[[ Supplied data open ]]

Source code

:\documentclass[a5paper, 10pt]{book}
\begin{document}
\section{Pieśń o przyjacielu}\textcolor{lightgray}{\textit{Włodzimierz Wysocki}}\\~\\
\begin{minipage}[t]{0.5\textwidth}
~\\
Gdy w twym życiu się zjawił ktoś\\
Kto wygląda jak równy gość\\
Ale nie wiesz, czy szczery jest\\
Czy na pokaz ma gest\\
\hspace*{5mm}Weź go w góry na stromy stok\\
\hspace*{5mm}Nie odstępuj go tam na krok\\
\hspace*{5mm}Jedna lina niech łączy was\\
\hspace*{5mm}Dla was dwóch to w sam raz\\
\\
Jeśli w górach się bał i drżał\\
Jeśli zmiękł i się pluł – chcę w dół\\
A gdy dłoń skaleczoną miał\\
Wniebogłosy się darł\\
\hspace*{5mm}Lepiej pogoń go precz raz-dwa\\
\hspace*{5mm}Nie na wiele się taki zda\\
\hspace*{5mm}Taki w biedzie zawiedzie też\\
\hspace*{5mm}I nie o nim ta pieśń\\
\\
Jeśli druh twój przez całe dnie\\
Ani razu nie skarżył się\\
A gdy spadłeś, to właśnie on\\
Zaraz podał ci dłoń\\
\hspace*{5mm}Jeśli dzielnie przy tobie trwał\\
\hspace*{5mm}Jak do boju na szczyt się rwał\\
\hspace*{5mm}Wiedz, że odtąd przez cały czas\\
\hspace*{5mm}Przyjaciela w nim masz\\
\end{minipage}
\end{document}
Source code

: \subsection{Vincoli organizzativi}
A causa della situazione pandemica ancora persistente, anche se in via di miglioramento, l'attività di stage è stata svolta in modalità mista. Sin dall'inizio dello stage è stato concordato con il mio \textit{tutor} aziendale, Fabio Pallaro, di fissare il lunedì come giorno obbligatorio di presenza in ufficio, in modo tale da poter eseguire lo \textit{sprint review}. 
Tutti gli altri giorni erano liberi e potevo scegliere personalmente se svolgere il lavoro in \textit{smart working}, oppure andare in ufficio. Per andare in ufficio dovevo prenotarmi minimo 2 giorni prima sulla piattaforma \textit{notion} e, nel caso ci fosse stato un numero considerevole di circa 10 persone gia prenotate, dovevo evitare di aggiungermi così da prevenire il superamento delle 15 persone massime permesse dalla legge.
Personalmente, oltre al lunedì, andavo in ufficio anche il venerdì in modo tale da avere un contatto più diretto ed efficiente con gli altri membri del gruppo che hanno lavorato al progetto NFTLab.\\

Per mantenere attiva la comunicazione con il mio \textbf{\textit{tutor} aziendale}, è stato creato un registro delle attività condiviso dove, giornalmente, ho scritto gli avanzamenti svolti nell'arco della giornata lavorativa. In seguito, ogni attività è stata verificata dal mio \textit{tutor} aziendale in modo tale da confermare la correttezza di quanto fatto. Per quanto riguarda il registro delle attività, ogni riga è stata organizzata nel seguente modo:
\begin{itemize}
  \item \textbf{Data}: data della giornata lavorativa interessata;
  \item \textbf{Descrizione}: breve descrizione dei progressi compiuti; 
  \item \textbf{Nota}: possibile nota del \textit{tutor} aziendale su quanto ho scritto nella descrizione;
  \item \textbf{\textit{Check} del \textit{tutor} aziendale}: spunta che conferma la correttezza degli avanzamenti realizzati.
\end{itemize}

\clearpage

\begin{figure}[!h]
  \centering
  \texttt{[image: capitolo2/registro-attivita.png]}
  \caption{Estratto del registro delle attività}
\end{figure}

[[ Supplied data closed ]]
[[ Supplied data open ]]

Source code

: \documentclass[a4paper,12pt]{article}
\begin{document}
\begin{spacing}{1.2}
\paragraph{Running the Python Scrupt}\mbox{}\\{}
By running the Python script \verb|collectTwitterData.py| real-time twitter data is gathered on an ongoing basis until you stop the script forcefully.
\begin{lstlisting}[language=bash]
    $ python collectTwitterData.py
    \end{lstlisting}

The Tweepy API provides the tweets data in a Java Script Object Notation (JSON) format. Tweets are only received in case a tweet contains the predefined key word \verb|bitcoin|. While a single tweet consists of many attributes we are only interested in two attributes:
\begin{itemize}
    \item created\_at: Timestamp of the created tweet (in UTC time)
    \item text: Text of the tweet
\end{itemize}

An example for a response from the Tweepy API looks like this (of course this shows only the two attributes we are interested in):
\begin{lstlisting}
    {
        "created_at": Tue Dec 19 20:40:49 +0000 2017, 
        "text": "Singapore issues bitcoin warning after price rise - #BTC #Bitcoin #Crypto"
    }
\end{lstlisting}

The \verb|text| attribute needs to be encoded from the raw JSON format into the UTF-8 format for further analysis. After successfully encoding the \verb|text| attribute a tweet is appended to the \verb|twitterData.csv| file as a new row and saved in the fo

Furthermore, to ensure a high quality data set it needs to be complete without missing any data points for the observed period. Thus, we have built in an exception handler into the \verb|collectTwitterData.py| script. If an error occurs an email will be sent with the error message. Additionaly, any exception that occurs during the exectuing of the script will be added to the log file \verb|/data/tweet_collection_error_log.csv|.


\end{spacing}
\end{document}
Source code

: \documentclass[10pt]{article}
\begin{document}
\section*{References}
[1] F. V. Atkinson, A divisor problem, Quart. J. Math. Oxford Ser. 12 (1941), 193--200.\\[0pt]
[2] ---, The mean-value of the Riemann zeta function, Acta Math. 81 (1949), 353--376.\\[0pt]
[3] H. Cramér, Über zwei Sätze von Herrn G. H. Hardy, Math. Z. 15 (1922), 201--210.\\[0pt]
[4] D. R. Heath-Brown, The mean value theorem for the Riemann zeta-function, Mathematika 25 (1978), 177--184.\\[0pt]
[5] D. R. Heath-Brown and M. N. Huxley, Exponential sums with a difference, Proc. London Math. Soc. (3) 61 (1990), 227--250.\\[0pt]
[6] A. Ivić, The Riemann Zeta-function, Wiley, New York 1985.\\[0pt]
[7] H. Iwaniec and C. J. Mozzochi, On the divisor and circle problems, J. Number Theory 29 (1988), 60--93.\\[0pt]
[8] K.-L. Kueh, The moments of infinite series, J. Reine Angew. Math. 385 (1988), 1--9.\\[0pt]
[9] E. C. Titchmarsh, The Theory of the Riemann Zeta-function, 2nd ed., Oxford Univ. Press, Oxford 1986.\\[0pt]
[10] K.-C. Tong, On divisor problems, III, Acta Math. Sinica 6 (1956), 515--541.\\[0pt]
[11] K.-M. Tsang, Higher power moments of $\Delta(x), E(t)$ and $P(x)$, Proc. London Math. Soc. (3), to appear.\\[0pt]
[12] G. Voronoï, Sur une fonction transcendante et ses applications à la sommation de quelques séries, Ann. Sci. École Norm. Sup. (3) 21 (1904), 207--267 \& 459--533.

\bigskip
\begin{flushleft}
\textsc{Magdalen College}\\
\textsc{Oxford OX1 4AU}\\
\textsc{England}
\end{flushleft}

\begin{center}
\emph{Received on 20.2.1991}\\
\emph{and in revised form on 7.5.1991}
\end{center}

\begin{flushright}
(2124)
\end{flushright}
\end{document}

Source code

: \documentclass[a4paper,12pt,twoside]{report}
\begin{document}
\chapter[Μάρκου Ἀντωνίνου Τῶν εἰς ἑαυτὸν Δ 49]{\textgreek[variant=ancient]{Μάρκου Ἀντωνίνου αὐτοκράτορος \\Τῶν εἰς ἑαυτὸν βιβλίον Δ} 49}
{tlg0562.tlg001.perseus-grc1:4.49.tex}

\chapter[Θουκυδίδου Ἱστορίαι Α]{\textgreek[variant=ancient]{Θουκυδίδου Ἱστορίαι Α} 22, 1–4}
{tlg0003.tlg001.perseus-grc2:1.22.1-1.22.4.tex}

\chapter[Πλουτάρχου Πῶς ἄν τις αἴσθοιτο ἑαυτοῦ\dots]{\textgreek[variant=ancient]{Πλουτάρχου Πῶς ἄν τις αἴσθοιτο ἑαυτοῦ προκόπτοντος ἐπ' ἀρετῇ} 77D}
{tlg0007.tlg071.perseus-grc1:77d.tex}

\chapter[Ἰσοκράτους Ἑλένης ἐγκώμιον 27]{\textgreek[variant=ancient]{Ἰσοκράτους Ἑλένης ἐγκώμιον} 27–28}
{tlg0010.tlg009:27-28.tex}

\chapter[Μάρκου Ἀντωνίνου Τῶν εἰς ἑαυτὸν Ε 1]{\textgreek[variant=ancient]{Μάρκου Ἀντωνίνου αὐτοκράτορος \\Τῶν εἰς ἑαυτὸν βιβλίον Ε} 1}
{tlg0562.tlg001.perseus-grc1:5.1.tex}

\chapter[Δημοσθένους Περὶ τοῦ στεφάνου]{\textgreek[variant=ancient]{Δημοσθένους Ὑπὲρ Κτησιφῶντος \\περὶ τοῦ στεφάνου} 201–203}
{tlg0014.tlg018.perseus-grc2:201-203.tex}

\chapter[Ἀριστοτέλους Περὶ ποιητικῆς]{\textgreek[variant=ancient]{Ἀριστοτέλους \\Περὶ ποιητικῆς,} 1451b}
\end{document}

[[ Supplied data closed ]]
[[ Supplied data open ]]

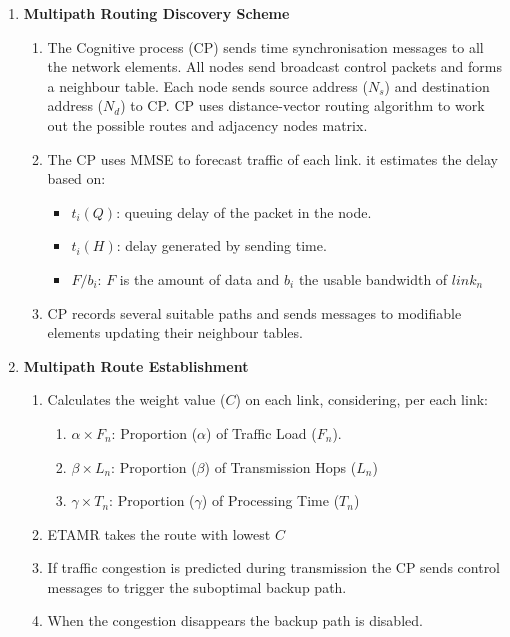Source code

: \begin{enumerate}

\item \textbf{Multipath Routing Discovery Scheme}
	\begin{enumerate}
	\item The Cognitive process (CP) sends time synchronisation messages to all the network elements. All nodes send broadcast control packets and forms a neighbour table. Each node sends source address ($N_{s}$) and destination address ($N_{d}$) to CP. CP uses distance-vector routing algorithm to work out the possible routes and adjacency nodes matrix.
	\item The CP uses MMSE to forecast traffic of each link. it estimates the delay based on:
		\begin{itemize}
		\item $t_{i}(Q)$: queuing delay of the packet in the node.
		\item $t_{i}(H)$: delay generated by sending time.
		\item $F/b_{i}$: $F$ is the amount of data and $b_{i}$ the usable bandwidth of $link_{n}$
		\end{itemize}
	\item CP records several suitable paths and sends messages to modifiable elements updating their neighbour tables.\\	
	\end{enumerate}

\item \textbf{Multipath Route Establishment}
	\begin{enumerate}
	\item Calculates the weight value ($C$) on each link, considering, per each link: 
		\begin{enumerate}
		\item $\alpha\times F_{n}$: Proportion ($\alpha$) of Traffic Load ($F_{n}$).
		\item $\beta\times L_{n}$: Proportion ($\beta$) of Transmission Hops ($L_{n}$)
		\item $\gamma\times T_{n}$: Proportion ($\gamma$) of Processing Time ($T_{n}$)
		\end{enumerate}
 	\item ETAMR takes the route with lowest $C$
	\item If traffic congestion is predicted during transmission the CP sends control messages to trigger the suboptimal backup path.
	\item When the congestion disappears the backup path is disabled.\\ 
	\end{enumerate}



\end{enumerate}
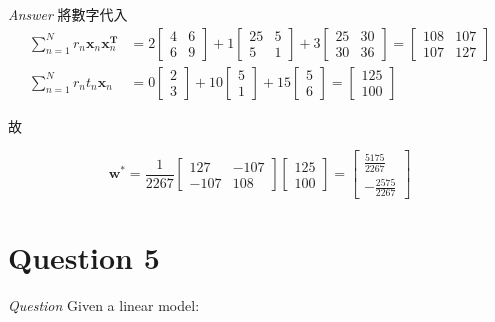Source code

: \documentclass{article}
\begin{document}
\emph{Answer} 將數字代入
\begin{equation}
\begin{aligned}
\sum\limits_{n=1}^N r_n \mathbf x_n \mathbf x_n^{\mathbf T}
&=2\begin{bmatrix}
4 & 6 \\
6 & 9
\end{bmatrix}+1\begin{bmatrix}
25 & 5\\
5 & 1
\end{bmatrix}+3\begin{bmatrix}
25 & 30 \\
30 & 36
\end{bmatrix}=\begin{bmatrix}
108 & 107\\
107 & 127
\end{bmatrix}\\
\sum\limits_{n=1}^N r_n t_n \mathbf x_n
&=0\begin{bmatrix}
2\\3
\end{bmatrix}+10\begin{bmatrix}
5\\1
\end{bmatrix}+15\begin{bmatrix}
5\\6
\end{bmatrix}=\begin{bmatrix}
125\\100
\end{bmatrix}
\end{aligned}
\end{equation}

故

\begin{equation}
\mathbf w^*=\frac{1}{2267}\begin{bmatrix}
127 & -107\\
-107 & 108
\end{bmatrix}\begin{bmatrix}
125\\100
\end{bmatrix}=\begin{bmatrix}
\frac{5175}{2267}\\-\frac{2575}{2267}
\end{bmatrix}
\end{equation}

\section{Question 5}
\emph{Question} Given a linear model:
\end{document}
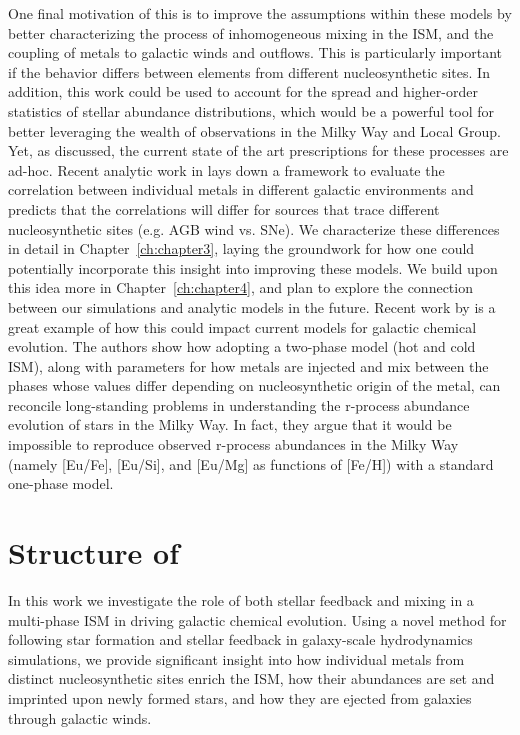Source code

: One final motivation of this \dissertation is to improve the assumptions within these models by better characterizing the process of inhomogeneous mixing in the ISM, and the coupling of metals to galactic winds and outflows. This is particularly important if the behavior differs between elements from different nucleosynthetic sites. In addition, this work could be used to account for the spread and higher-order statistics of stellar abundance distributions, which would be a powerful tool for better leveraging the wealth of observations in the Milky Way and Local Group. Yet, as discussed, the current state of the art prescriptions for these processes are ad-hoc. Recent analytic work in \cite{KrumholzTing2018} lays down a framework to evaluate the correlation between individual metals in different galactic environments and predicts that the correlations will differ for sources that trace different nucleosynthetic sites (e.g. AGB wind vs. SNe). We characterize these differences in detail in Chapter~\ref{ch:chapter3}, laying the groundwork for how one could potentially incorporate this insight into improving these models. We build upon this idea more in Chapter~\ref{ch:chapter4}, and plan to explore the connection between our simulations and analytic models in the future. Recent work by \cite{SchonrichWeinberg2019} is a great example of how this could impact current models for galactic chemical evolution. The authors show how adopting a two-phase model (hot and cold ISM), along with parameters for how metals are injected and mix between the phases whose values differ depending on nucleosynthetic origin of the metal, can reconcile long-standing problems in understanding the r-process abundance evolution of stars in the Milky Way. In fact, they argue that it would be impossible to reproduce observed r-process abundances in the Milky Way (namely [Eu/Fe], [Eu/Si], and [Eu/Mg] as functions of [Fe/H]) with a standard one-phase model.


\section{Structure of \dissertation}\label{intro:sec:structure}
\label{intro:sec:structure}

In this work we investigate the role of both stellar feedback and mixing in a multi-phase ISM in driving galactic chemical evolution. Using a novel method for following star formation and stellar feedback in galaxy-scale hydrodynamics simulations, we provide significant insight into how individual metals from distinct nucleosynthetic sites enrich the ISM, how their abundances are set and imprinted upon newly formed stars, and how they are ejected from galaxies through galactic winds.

[[ Supplied data closed ]]

__What is expected__: Go through the data above and find the lines with the word "stata". Copy each of those lines.

__Output for this task__:
A causa della situazione pandemica ancora persistente, anche se in via di miglioramento, l'attività di stage è stata svolta in modalità mista. Sin dall'inizio dello stage è stato concordato con il mio \textit{tutor} aziendale, Fabio Pallaro, di fissare il lunedì come giorno obbligatorio di presenza in ufficio, in modo tale da poter eseguire lo \textit{sprint review}. 
Per mantenere attiva la comunicazione con il mio \textbf{\textit{tutor} aziendale}, è stato creato un registro delle attività condiviso dove, giornalmente, ho scritto gli avanzamenti svolti nell'arco della giornata lavorativa. In seguito, ogni attività è stata verificata dal mio \textit{tutor} aziendale in modo tale da confermare la correttezza di quanto fatto. Per quanto riguarda il registro delle attività, ogni riga è stata organizzata nel seguente modo:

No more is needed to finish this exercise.